• _EXERCISE OBJECTIVE_: Going down the listing below, print exactly each line from the one with "フラグは，常にゼロで変化しないビットと，E，C，S，Zのビットからなります．" up to and including the one with "取り出した命令を解釈し，決められた計算等を行います．", and skip the rest.

*** Opening of DATA TO USE ***

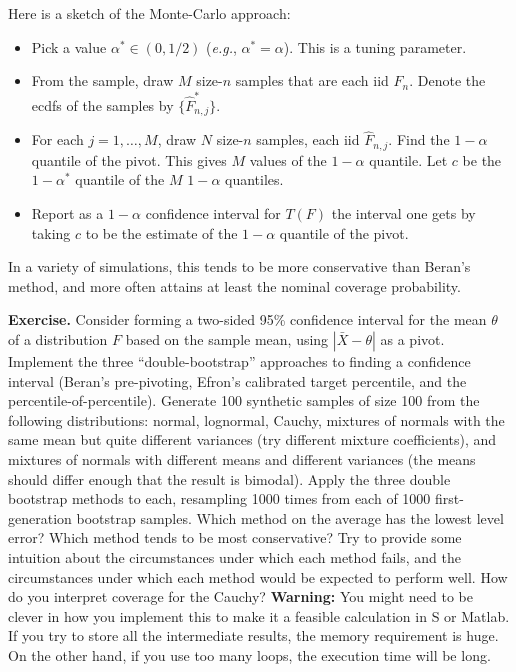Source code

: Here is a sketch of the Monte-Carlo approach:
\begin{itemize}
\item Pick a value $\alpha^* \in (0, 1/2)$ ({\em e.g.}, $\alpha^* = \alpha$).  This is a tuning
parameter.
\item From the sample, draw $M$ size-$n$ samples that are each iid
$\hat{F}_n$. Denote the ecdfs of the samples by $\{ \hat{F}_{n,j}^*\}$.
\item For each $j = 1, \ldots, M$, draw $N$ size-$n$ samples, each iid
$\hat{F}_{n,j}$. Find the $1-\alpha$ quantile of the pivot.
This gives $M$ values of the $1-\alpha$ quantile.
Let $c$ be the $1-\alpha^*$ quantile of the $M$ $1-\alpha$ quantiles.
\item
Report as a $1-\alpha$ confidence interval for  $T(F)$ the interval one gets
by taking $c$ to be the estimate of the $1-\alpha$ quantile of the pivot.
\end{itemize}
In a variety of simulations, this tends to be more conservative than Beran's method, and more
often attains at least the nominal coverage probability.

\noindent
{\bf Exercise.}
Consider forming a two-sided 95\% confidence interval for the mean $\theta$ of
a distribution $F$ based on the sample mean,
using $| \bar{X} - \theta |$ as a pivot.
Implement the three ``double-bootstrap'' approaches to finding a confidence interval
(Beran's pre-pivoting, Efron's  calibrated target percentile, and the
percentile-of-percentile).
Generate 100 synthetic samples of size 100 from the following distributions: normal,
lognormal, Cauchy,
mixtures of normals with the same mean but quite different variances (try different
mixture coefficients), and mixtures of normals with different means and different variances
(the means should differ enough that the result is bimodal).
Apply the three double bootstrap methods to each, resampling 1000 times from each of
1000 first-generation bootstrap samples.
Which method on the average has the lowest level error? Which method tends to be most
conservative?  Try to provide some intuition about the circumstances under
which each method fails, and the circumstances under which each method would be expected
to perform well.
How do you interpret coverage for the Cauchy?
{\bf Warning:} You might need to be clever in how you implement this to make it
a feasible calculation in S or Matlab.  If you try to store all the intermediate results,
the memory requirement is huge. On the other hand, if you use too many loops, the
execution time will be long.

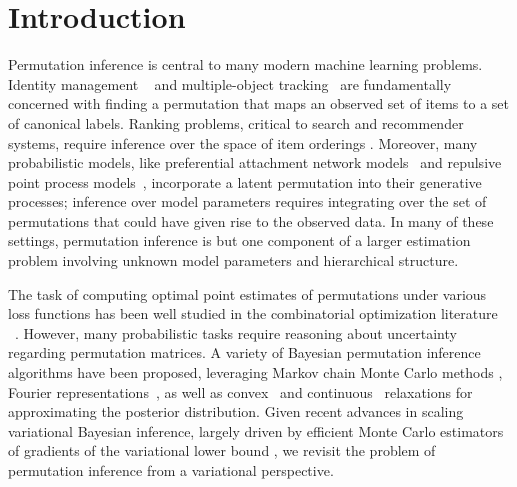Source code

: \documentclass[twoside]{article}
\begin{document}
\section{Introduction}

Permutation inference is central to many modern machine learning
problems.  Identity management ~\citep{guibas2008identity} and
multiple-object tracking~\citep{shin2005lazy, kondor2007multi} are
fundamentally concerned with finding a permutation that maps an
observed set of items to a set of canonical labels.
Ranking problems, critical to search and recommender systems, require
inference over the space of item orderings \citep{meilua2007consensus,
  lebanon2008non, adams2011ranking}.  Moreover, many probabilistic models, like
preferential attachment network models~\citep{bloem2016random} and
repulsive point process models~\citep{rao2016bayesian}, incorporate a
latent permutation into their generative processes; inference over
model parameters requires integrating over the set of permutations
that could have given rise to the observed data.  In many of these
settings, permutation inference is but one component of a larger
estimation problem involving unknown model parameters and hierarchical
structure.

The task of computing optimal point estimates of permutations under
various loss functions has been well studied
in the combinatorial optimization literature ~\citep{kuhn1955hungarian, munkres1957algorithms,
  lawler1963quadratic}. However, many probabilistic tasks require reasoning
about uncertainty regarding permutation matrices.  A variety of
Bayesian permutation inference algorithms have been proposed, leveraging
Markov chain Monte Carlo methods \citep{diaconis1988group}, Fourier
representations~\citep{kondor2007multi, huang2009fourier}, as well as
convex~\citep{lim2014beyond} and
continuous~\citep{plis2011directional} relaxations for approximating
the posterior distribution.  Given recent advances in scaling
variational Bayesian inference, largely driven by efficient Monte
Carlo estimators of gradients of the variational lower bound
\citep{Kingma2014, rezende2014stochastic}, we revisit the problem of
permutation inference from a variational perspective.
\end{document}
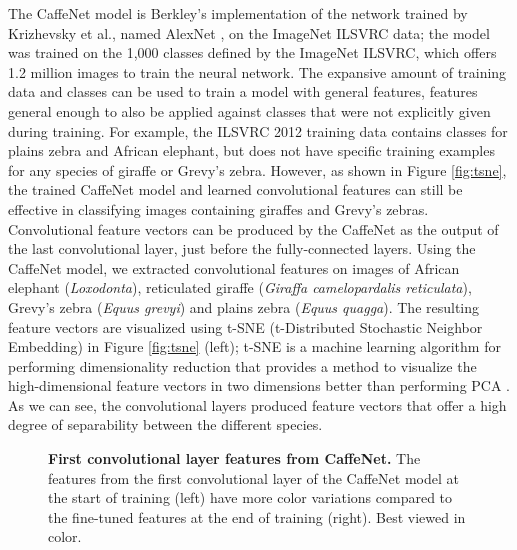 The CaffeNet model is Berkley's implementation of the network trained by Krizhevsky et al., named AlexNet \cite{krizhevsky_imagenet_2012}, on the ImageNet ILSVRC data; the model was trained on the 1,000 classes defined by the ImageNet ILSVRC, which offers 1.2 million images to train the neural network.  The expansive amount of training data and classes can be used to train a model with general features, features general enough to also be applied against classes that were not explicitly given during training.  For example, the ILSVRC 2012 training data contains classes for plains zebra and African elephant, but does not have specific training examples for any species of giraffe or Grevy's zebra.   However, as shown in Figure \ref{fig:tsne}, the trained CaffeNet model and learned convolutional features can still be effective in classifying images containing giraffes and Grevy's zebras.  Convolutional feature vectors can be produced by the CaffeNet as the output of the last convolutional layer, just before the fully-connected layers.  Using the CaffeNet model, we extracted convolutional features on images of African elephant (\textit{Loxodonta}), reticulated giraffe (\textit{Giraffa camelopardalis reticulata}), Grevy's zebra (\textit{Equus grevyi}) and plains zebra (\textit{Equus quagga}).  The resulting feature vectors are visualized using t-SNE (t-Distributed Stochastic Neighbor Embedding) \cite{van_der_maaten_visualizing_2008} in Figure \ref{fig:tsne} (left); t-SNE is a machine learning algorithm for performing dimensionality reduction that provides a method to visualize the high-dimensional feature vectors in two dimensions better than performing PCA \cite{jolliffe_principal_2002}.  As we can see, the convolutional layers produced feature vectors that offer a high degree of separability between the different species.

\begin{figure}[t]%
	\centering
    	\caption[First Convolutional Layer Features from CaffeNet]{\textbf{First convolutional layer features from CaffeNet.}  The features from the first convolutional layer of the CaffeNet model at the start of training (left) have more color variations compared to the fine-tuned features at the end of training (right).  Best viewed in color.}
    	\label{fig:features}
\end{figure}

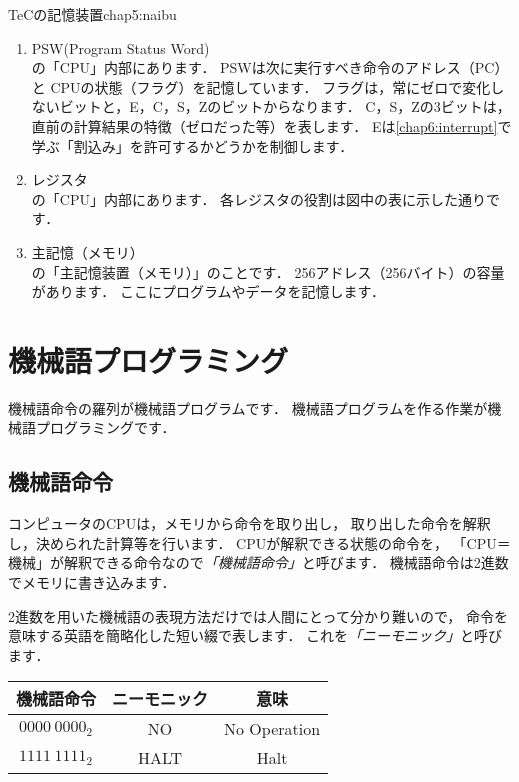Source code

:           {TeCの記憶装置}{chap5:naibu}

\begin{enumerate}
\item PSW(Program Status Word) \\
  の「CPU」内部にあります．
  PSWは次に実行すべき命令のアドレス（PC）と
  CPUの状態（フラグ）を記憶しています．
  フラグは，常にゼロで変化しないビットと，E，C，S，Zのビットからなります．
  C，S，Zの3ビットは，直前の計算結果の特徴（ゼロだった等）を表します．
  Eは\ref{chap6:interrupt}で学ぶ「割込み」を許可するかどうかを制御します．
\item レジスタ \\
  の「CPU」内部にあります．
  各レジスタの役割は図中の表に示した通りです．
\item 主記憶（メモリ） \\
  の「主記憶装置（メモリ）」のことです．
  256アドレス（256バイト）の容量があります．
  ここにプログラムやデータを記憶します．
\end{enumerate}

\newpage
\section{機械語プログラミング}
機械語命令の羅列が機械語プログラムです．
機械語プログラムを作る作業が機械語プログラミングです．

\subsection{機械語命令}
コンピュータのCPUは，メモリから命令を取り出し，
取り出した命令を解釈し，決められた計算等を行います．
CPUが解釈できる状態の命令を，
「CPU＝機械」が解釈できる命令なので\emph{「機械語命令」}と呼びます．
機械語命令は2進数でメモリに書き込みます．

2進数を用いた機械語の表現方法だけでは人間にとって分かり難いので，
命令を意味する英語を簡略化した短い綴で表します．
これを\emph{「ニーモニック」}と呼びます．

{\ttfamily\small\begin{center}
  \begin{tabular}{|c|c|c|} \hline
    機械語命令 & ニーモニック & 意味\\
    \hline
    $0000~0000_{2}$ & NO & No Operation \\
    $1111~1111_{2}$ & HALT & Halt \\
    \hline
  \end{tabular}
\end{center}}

*** Close of DATA TO USE ***
*** Opening of DATA TO USE ***

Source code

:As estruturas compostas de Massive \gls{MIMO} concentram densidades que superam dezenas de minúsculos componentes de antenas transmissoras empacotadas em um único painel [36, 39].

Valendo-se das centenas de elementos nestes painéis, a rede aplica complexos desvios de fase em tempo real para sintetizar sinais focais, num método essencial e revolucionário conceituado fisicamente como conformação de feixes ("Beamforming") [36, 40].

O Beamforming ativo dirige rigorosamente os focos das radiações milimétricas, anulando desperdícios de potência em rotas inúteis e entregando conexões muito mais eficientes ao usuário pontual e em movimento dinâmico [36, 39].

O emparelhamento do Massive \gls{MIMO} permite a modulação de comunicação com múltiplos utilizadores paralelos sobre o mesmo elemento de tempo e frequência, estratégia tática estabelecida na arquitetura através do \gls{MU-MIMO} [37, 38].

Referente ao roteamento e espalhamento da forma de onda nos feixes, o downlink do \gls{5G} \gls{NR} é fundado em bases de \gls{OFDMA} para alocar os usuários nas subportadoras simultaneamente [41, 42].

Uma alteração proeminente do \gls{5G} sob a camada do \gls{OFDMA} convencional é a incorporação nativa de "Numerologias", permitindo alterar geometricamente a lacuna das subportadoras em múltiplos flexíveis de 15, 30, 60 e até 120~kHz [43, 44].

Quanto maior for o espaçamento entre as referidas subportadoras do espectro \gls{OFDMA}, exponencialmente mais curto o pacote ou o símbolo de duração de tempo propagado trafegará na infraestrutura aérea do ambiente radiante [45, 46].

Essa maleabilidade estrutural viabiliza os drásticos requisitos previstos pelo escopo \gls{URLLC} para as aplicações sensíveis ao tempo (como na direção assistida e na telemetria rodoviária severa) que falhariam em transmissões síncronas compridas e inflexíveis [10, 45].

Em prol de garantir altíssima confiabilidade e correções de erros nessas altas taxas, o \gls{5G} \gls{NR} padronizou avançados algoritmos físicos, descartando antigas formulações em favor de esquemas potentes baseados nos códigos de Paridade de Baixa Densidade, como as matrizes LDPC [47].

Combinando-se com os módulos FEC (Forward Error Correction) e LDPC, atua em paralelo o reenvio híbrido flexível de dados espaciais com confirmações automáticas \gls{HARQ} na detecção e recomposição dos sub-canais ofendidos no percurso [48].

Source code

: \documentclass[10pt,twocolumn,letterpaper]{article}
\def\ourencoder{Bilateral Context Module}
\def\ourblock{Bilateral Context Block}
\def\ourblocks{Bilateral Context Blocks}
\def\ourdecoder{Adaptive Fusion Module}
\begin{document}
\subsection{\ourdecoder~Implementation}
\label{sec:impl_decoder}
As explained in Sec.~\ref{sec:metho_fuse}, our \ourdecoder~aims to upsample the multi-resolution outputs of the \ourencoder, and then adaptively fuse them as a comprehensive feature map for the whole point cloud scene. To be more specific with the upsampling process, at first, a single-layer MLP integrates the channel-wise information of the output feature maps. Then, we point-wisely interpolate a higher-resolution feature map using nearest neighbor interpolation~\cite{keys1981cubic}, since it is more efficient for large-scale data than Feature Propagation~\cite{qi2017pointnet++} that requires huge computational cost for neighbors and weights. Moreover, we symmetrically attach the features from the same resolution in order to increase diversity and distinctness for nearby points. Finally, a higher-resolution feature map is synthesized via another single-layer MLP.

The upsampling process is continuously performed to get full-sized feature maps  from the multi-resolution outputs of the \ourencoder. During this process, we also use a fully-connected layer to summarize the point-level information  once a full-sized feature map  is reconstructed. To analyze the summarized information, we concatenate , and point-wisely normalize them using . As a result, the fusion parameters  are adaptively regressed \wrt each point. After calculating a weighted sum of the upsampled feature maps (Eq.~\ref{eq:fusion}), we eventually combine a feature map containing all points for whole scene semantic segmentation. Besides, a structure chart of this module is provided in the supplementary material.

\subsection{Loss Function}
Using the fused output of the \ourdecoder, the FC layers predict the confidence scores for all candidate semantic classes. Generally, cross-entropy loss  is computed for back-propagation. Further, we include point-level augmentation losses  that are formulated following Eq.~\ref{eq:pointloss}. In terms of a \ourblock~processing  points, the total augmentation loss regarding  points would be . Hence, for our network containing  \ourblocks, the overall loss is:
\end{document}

*** Close of DATA TO USE ***

• _EXERCISE OUTPUT_:
  フラグは，常にゼロで変化しないビットと，E，C，S，Zのビットからなります．
  C，S，Zの3ビットは，直前の計算結果の特徴（ゼロだった等）を表します．
  Eは\ref{chap6:interrupt}で学ぶ「割込み」を許可するかどうかを制御します．
\item レジスタ \\
  の「CPU」内部にあります．
  各レジスタの役割は図中の表に示した通りです．
\item 主記憶（メモリ） \\
  の「主記憶装置（メモリ）」のことです．
  256アドレス（256バイト）の容量があります．
  ここにプログラムやデータを記憶します．
\end{enumerate}

\newpage
\section{機械語プログラミング}
機械語命令の羅列が機械語プログラムです．
機械語プログラムを作る作業が機械語プログラミングです．

\subsection{機械語命令}
コンピュータのCPUは，メモリから命令を取り出し，
取り出した命令を解釈し，決められた計算等を行います．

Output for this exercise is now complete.